Еще до того, как состоялись собственно выборы, собрание утвердило смету расходов будущей депутации. Наряду с обычными статьями расходов, такими, как «питейные припасы», на которые каждому депутату выделялось 1200 червонцев в год[928]
, в реестре присутствовали и определенно статусные вещи. Каждому депутату полагалось иметь три собственных экипажа: парадную коляску, запряженную четверкой лошадей, дрожки для малых выездов и городские сани[929]. Канцелярия депутации должна была помещаться в отдельном здании и иметь обширный штат письмоводителей, писарей, переводчиков, еврейских писцов и сторожей[930]. Вопросы о канцелярии и экипажах, в числе других атрибутов «приличного» (т. е. подобающего по рангу) образа жизни депутатов в Петербурге, согласно упомянутому выше рапорту виленского полицмейстера, вызвали бурное и продолжительное обсуждение на заседаниях собрания[931]. Это свидетельствует о том важном символическом значении, которое участники собрания придавали внешним признакам влияния и власти. Депутация, по замыслу виленского собрания, должна была приобрести характер государственного учреждения высокого ранга (чуть ли не министерства), а самим депутатам следовало вести образ жизни, характерный для верхушки столичного дворянства[932]. Когда реестр был представлен на рассмотрение Голицыну, он распорядился исключить из статей расхода экипажи и отдельное помещение для канцелярии, однако признал за депутатами право иметь личный штат прислуги, а также канцелярию со всем ее штатом, но с тем условием, чтобы она размещалась дома у кого-либо из депутатов[933]. Видимо, недовольство министра духовных дел вызвали отмеченные выше претензии депутатов.Об организации и функционировании канцелярии известно мало, сохранились лишь сведения об Абраме Соломонове, официально занимавшем должность секретаря и переводчика депутации в 1820–1825 гг. До этого Соломонов (с 1814 по 1820 г.) был минским бургомистром. Таким образом, должность секретаря депутации, по-видимому, ассоциировалась с достаточно высоким статусом и являлась весьма привлекательной для еврея, стремившегося к официальному «вступлению в статскую службу»[934]

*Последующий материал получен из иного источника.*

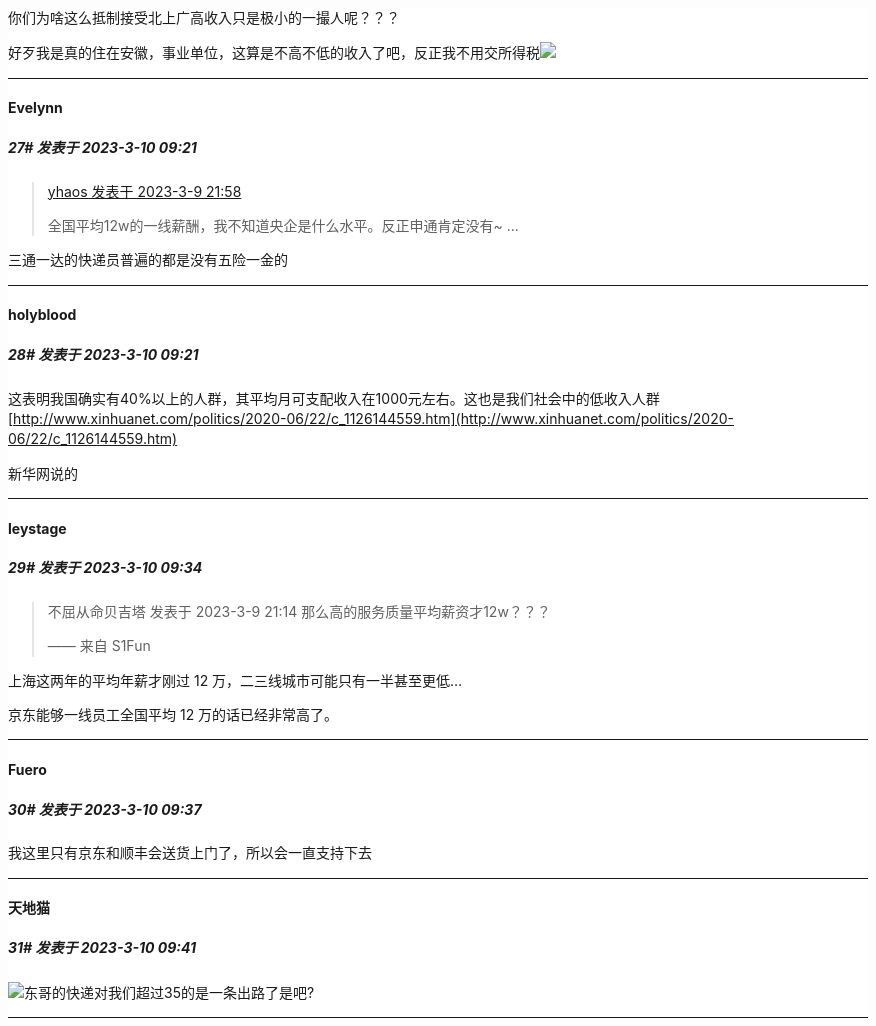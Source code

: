 你们为啥这么抵制接受北上广高收入只是极小的一撮人呢？？？

好歹我是真的住在安徽，事业单位，这算是不高不低的收入了吧，反正我不用交所得税<img src="https://static.saraba1st.com/image/smiley/face2017/067.png" referrerpolicy="no-referrer">

*****

####  Evelynn  
##### 27#       发表于 2023-3-10 09:21

<blockquote><a href="httphttps://bbs.saraba1st.com/2b/forum.php?mod=redirect&amp;goto=findpost&amp;pid=60026897&amp;ptid=2123363" target="_blank">yhaos 发表于 2023-3-9 21:58</a>

全国平均12w的一线薪酬，我不知道央企是什么水平。反正申通肯定没有~ ...</blockquote>
三通一达的快递员普遍的都是没有五险一金的

*****

####  holyblood  
##### 28#       发表于 2023-3-10 09:21

这表明我国确实有40%以上的人群，其平均月可支配收入在1000元左右。这也是我们社会中的低收入人群
[http://www.xinhuanet.com/politics/2020-06/22/c_1126144559.htm](http://www.xinhuanet.com/politics/2020-06/22/c_1126144559.htm)

新华网说的

*****

####  leystage  
##### 29#       发表于 2023-3-10 09:34

<blockquote>不屈从命贝吉塔 发表于 2023-3-9 21:14
那么高的服务质量平均薪资才12w？？？

—— 来自 S1Fun</blockquote>
上海这两年的平均年薪才刚过 12 万，二三线城市可能只有一半甚至更低…

京东能够一线员工全国平均 12 万的话已经非常高了。

*****

####  Fuero  
##### 30#       发表于 2023-3-10 09:37

我这里只有京东和顺丰会送货上门了，所以会一直支持下去


*****

####  天地猫  
##### 31#       发表于 2023-3-10 09:41

<img src="https://static.saraba1st.com/image/smiley/face2017/135.png" referrerpolicy="no-referrer">东哥的快递对我们超过35的是一条出路了是吧?

*****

.Для возмещения расходов депутации собранием был установлен особый сбор: участники собрания обязали богатых евреев сдать серебряные и золотые украшения с праздничных рубашек (так называемых китль), надевавшихся на Йом-Кипур. Пожертвование украшений, «для лишних только пышностей пришитых»[935]

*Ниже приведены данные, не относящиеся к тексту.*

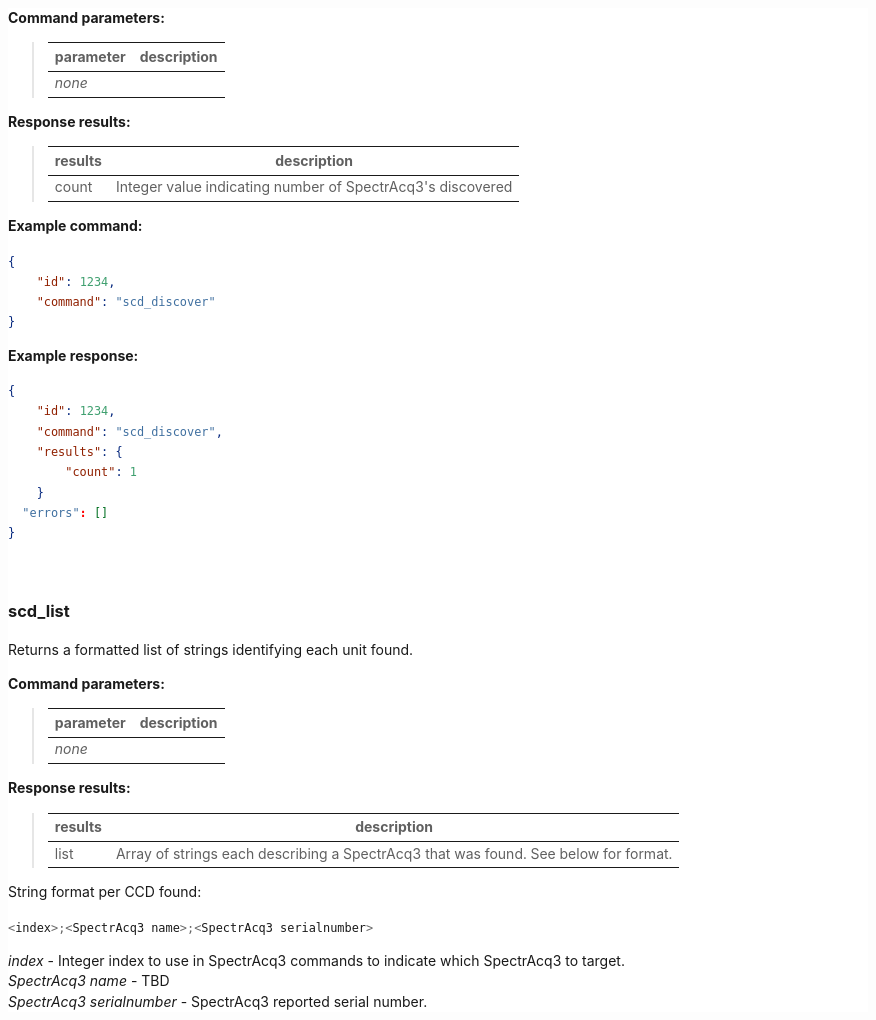 **Command parameters:**
>| parameter  | description   |
>|---|---|
>|_none_||

**Response results:**
>| results | description |
>|---|---|
>|count|Integer value indicating number of SpectrAcq3's discovered|

**Example command:**

```json
{  
    "id": 1234,
    "command": "scd_discover"
}
```

**Example response:**

```json
{  
    "id": 1234,
    "command": "scd_discover",
    "results": {
        "count": 1
    }
  "errors": []
}
```

<div style="page-break-before:always">&nbsp;</div>
<p></p>

### <a id="scd_list"></a>scd_list

Returns a formatted list of strings identifying each unit found.

**Command parameters:**
>| parameter  | description   |
>|---|---|
>|_none_||

**Response results:**
>| results | description |
>|---|---|
>|list|Array of strings each describing a SpectrAcq3 that was found. See below for format.|

String format per CCD found:

```c++
<index>;<SpectrAcq3 name>;<SpectrAcq3 serialnumber>
```

*index* - Integer index to use in SpectrAcq3 commands to indicate which SpectrAcq3 to target.  
*SpectrAcq3 name* - TBD  
*SpectrAcq3 serialnumber* - SpectrAcq3 reported serial number.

, явно восходило к давним традициям борьбы с роскошью, которую время от времени вели кагалы. Кроме того, демонстрация социального неравенства внутри общины в день поста и покаяния, видимо, могла провоцировать конфликты. Эта аргументация отсутствовала в рапортах собрания губернатору, однако легко реконструируется. Фактическое установление собранием налога в пользу депутатов с еврейского населения являлось нарушением статьи 51 «Положения о евреях» 1804 г. Вопрос был вынесен на рассмотрение Комитета министров, а до получения окончательного решения 14 ноября 1818 г. Голицын в специальном циркуляре губернаторам распорядился временно приостановить сбор и изъять уже собранные средства[936]. Между тем вопрос о сборе как необычайно важный был представлен на личное рассмотрение императора, который изъявил свое согласие на его введение, и 30 января 1819 г. последовал соответствующий циркуляр Голицына губернаторам. Несмотря на то что сбор был разрешен в форме добровольных пожертвований, правительство оказывало активное давление на еврейские общины с помощью местной администрации, которая должна была настойчиво «приглашать» еврейское население к «пожертвованиям»[937]. Таким образом, для финансового обеспечения своей деятельности депутаты могли привлекать российские административные ресурсы. То, что «позументный сбор» занимает такое важное место во всех сохранившихся воспоминаниях, в записке Маркевича и даже в составленном в 1826 г. для Четвертого еврейского комитета отчете о деятельности еврейских депутатов, а впоследствии и в историографии, свидетельствует о высокой символической нагруженности этого акта пожертвования.